Document images with source code
-- Opening Marker --

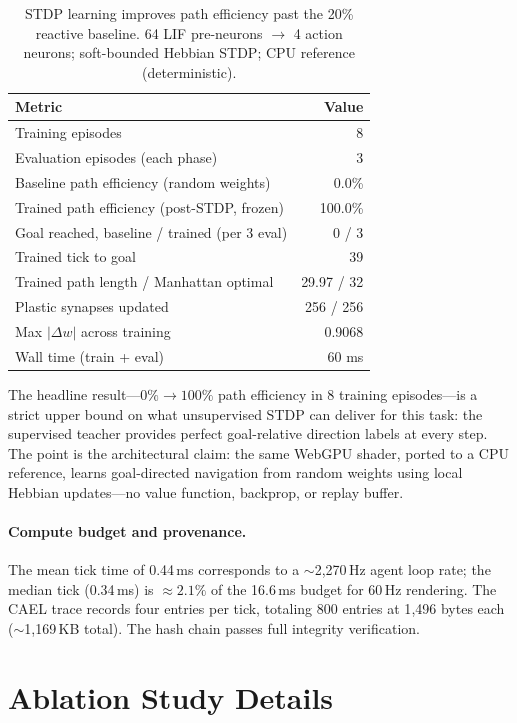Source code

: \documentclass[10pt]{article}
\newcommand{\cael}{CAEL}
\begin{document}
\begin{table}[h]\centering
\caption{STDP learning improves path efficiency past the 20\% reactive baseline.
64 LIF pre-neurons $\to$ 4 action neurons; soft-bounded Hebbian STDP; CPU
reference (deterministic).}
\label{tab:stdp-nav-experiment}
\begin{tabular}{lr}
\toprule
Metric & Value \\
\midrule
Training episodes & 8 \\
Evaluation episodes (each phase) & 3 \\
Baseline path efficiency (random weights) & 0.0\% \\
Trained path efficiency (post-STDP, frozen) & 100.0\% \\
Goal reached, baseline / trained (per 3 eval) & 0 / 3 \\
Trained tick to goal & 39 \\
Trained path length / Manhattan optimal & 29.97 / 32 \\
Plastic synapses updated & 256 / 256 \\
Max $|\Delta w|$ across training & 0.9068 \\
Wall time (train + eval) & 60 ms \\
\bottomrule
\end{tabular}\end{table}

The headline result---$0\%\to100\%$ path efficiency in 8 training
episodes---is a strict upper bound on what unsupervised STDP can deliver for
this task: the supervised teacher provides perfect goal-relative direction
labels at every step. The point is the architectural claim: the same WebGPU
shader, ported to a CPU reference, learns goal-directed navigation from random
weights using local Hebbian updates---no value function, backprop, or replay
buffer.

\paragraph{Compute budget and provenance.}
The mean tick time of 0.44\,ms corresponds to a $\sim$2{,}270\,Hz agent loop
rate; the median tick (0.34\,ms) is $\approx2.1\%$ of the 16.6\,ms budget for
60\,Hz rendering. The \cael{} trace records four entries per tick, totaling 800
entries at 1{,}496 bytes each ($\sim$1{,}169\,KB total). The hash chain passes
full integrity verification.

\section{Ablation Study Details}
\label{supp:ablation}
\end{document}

-- Closing Marker --

- **Exercise details**: Write out all the entries word for word, but drop the pictures.

- **Your response**:
Source code

: \documentclass[10pt]{article}
\newcommand{\cael}{CAEL}
\begin{document}
\begin{table}[h]\centering
\caption{STDP learning improves path efficiency past the 20\% reactive baseline.
64 LIF pre-neurons $\to$ 4 action neurons; soft-bounded Hebbian STDP; CPU
reference (deterministic).}
\label{tab:stdp-nav-experiment}
\begin{tabular}{lr}
\toprule
Metric & Value \\
\midrule
Training episodes & 8 \\
Evaluation episodes (each phase) & 3 \\
Baseline path efficiency (random weights) & 0.0\% \\
Trained path efficiency (post-STDP, frozen) & 100.0\% \\
Goal reached, baseline / trained (per 3 eval) & 0 / 3 \\
Trained tick to goal & 39 \\
Trained path length / Manhattan optimal & 29.97 / 32 \\
Plastic synapses updated & 256 / 256 \\
Max $|\Delta w|$ across training & 0.9068 \\
Wall time (train + eval) & 60 ms \\
\bottomrule
\end{tabular}\end{table}

The headline result---$0\%\to100\%$ path efficiency in 8 training
episodes---is a strict upper bound on what unsupervised STDP can deliver for
this task: the supervised teacher provides perfect goal-relative direction
labels at every step. The point is the architectural claim: the same WebGPU
shader, ported to a CPU reference, learns goal-directed navigation from random
weights using local Hebbian updates---no value function, backprop, or replay
buffer.

\paragraph{Compute budget and provenance.}
The mean tick time of 0.44\,ms corresponds to a $\sim$2{,}270\,Hz agent loop
rate; the median tick (0.34\,ms) is $\approx2.1\%$ of the 16.6\,ms budget for
60\,Hz rendering. The \cael{} trace records four entries per tick, totaling 800
entries at 1{,}496 bytes each ($\sim$1{,}169\,KB total). The hash chain passes
full integrity verification.

\section{Ablation Study Details}
\label{supp:ablation}
\end{document}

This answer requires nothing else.